Dès le printemps de 1801, Jean fut saisi avec son père Augustin et quelques autres personnes de la famille. On peut imaginer quel terrible coup ce fut pour le cœur de Luthgarde. Elle apprit bientôt que son mari était resté prisonnier à la ville de Tsien-tsiou, quoique les autres eussent été transférés à la capitale. Pendant tout l’été, le frère cadet de Jean, nommé aussi Jean, allait continuellement à la ville porter des vivres à son aîné, mais il ne put réussir à lui faire passer des habits. Le confesseur dut donc, au milieu des grandes chaleurs, garder les lourds vêtements d’hiver qu’il portait lors de son arrestation, et bientôt leur saleté, l’odeur qui s’en exhalait et la vermine qui s’y engendra, devinrent un véritable supplice pour un homme élevé dans le luxe et la délicatesse. Nous ignorons quelles tortures il eut à supporter. On sait seulement que pendant tout le temps de son séjour en prison, il fut jour et nuit chargé de la cangue, et qu’elle ne lui fut enlevée qu’au moment du supplice. Du reste, Jean ne se laissa pas ébranler et sut conserver sa foi intacte jusqu’à la fin.

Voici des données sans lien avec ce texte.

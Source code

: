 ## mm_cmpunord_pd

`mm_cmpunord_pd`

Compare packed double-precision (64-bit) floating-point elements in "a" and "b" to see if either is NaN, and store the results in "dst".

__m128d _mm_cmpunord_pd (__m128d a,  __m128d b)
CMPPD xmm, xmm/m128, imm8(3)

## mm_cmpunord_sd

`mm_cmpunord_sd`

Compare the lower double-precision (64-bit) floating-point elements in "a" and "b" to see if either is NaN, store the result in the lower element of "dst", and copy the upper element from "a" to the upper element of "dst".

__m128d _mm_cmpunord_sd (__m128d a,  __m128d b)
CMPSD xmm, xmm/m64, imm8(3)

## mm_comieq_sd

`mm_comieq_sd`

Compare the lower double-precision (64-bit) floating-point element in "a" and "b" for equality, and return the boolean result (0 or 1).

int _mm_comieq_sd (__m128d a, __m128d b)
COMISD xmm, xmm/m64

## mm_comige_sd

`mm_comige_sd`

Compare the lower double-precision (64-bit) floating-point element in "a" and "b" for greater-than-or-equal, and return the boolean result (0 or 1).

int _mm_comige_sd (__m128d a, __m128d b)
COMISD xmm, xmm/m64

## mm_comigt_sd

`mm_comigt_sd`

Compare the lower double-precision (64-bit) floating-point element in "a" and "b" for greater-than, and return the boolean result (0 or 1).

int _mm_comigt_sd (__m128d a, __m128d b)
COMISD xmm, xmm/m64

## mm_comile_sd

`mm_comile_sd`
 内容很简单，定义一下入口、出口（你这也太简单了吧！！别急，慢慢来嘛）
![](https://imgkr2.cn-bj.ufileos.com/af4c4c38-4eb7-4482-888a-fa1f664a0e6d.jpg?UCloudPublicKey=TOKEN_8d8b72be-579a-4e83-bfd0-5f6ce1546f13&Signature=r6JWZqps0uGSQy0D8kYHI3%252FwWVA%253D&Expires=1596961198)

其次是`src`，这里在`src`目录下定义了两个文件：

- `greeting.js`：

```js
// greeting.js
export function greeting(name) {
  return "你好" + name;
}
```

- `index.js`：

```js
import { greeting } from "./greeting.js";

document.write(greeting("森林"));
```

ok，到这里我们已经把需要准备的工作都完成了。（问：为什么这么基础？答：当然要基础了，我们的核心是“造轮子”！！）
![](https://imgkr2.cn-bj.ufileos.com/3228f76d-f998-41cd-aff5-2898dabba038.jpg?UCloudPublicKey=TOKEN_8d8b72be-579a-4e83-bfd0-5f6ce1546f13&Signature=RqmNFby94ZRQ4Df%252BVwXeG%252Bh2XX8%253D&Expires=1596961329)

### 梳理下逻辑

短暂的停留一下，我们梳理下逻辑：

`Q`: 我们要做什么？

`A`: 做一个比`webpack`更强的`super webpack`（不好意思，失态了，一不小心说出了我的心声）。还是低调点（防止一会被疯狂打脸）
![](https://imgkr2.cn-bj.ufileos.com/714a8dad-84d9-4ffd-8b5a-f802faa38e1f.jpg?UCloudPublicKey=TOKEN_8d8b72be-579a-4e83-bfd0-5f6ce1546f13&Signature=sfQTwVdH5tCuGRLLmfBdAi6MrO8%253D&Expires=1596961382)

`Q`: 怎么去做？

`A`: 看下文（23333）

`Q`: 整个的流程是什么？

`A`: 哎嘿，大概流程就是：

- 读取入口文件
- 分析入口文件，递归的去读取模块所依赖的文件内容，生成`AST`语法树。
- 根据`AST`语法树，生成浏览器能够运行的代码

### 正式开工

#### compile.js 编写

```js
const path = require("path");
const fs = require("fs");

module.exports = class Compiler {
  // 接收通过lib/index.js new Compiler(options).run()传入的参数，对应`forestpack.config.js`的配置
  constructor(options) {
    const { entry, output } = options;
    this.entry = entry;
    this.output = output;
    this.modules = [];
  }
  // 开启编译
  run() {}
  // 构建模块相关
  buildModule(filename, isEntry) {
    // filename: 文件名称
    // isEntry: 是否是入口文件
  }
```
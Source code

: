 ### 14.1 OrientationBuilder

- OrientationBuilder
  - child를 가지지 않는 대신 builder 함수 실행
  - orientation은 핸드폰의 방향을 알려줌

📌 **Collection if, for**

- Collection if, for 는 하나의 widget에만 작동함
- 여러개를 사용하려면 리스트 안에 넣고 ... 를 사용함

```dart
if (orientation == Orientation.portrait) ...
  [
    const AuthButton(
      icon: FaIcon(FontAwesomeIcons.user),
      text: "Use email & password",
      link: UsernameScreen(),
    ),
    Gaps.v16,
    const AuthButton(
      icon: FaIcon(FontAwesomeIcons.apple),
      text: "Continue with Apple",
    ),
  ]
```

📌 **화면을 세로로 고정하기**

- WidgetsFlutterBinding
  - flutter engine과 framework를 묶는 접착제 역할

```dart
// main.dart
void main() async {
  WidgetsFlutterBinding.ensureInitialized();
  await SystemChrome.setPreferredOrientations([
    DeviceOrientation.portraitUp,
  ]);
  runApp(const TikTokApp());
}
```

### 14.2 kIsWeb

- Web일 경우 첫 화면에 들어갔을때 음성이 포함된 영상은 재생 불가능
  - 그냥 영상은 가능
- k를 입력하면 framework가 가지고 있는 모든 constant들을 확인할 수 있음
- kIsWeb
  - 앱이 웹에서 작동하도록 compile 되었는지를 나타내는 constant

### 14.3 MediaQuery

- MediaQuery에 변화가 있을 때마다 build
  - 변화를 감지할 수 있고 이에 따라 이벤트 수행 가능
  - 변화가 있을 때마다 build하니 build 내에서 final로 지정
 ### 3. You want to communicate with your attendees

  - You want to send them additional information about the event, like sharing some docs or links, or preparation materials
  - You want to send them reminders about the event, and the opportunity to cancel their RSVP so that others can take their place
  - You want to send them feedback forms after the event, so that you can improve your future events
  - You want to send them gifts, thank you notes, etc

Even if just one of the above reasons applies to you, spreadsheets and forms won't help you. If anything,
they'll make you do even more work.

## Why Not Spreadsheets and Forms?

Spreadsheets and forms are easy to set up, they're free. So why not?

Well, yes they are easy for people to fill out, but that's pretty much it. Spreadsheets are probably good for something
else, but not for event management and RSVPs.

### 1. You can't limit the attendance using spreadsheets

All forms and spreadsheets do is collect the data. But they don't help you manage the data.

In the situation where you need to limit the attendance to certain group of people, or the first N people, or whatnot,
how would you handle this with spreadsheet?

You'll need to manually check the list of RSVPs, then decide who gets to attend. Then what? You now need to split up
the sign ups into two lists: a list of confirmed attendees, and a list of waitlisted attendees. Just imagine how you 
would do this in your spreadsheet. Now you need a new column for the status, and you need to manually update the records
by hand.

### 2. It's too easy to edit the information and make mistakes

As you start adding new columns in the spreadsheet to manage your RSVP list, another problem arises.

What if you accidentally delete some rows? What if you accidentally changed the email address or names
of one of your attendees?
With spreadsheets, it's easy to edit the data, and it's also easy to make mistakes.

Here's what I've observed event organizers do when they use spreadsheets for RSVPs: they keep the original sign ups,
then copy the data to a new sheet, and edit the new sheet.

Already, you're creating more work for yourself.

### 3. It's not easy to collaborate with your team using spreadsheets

Vers le 15 de la neuvième lune, probablement un jour ou deux avant l’exécution d’Augustin Niou et de ses compagnons. Luthgarde fut arrêtée à son tour, avec tout le reste de la famille. Peu de temps après, on relâcha trois des femmes, savoir : la mère d’Augustin, que son grand âge sans doute fit épargner ; sa fille, nouvellement mariée, qui n’était plus censée faire partie de la famille, et une de ses deux belles-sœurs, peut-être la veuve mère de Mathieu Niou. Mais la maison d’Augustin étant confisquée, elles durent la quitter et furent déposées toutes les trois, sans aucune ressource, dans une misérable cabane, près de là.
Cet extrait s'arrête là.